N-Step Methods

Bridging Monte Carlo and TD by bootstrapping after n steps – tunable bias-variance trade-off.

Prerequisites | temporal-difference-learning.md monte-carlo-methods.md return-and-discount-factor.md value-functions.md

What Is N-Step Methods?

Imagine predicting the weather. A one-step forecast (“what will tomorrow be like based on today?”) is low variance but relies heavily on your current model’s accuracy. A full-season forecast (“average of all days this season”) uses real data but is noisy. An $n$ -day forecast – looking ahead a week before trusting your model – balances these extremes. N-step methods in RL work identically: instead of bootstrapping after one step (TD) or waiting until the end of the episode (MC), they wait $n$ steps, using real observed rewards for those steps and then bootstrapping from the estimated value at step $n$ .

N-step methods provide a continuous, tunable bridge between TD(0) at one extreme ( $n = 1$ ) and Monte Carlo at the other ( $n = \infty$ ).

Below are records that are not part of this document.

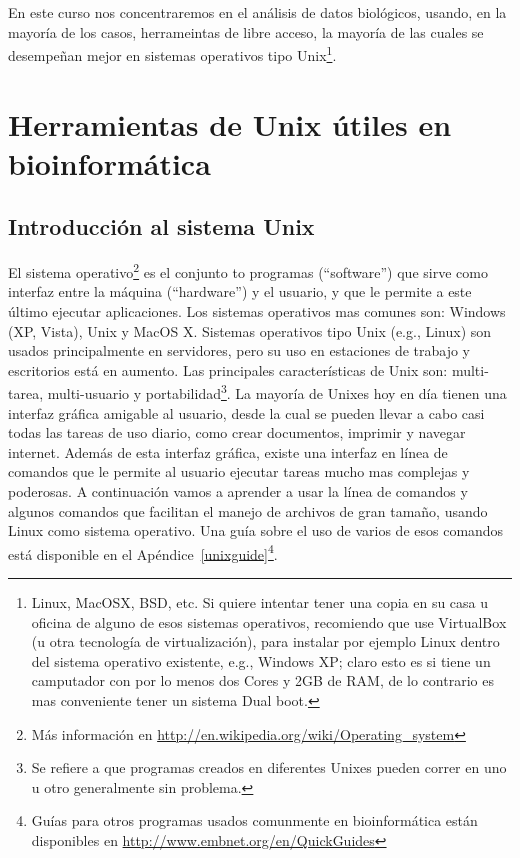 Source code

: \documentclass[letter,11pt]{book}
\begin{document}
En este curso nos concentraremos en el análisis de datos biológicos, usando, en la mayoría de los casos, herrameintas de libre acceso, la mayoría de las cuales se desempeñan mejor en sistemas operativos tipo Unix\footnote{Linux, MacOSX, BSD, etc. Si quiere intentar tener una copia en su casa u oficina de alguno de esos sistemas operativos, recomiendo que use VirtualBox (u otra tecnología de virtualización), para instalar por ejemplo Linux dentro del sistema operativo existente, e.g., Windows XP; claro esto es si tiene un camputador con por lo menos dos Cores y 2GB de RAM, de lo contrario es mas conveniente tener un sistema Dual boot.}.

\chapter{Herramientas de Unix útiles en bioinformática}
\section{Introducción al sistema Unix}

El sistema operativo\footnote{Más información en \url{http://en.wikipedia.org/wiki/Operating_system}} es el conjunto to programas (``software'') que sirve como interfaz entre la máquina (``hardware'') y el usuario, y que le permite a este último ejecutar aplicaciones. Los sistemas operativos mas comunes son: Windows (XP, Vista), Unix y MacOS X. Sistemas operativos tipo Unix (e.g., Linux) son usados principalmente en servidores, pero su uso en estaciones de trabajo y escritorios está en aumento.  Las principales características de Unix son: multi-tarea, multi-usuario y portabilidad\footnote{Se refiere a que programas creados en diferentes Unixes pueden correr en uno u otro generalmente sin problema.}. La mayoría de Unixes hoy en día tienen una interfaz gráfica amigable al usuario, desde la cual se pueden llevar a cabo casi todas las tareas de uso diario, como  crear documentos, imprimir y navegar internet. Además de esta interfaz gráfica, existe una interfaz en línea de comandos que le permite al usuario ejecutar tareas mucho mas complejas y poderosas. A continuación vamos a aprender a usar la línea de comandos y algunos comandos que facilitan el manejo de archivos de gran tamaño, usando Linux como sistema operativo. Una guía sobre el uso de varios de esos comandos está disponible en el Apéndice~\ref{unixguide}\footnote{Guías para otros programas usados comunmente en bioinformática están disponibles en \url{http://www.embnet.org/en/QuickGuides}}.
\end{document}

The parameter $n$ controls the bias-variance trade-off: small $n$ gives low variance but higher bias (from bootstrapping off potentially inaccurate estimates), while large $n$ gives lower bias but higher variance (from accumulating stochastic rewards).

How It Works

The N-Step Return

The $n$ -step return from time $t$ is defined as:

$G_{t:t+n} = R_{t+1} + \gamma R_{t+2} + \gamma^2 R_{t+3} + \cdots + \gamma^{n-1} R_{t+n} + \gamma^n V(S_{t+n})$

More compactly:

$G_{t:t+n} = \sum_{k=0}^{n-1} \gamma^k R_{t+k+1} + \gamma^n V(S_{t+n})$

Special cases reveal the unifying nature:

$n = 1$ : $G_{t:t+1} = R_{t+1} + \gamma V(S_{t+1})$ – the TD(0) target.
$n = T - t$ (remaining episode length): $G_{t:T} = \sum_{k=0}^{T-t-1} \gamma^k R_{t+k+1}$ – the full MC return (with $V(S_T) = 0$ for terminal states).

N-Step TD Prediction

The value update uses the $n$ -step return as the target:

$V(S_t) \leftarrow V(S_t) + \alpha \left[ G_{t:t+n} - V(S_t) \right]$

This update can only be made at time $t + n$ (when $R_{t+n}$ and $S_{t+n}$ are known), introducing a delay of $n$ steps between experiencing a transition and updating the value.

N-Step TD Prediction:
Initialize V(s) arbitrarily
For each episode:
    Store S_0; T <- infinity
    For t = 0, 1, 2, ...:
        If t < T:
            Take action, observe R_{t+1}, S_{t+1}
            If S_{t+1} is terminal: T <- t + 1
        tau <- t - n + 1  (time of state being updated)
        If tau >= 0:
            G <- sum_{k=tau+1}^{min(tau+n, T)} gamma^{k-tau-1} * R_k
            If tau + n < T: G <- G + gamma^n * V(S_{tau+n})
            V(S_tau) <- V(S_tau) + alpha * [G - V(S_tau)]
    until tau = T - 1

Recommended visual: Performance of $n$ -step TD on the 19-state random walk as a function of $n$ and $\alpha$ . Source: Sutton & Barto, Reinforcement Learning: An Introduction, Figure 7.2.

N-Step SARSA

Extending to control, $n$ -step SARSA uses action-value $n$ -step returns:

$G_{t:t+n} = R_{t+1} + \gamma R_{t+2} + \cdots + \gamma^{n-1} R_{t+n} + \gamma^n Q(S_{t+n}, A_{t+n})$

The update becomes:

$Q(S_t, A_t) \leftarrow Q(S_t, A_t) + \alpha \left[ G_{t:t+n} - Q(S_t, A_t) \right]$

This naturally extends to $n$ -step Expected SARSA by replacing $Q(S_{t+n}, A_{t+n})$ with $\sum_a \pi(a \mid S_{t+n}) Q(S_{t+n}, a)$ .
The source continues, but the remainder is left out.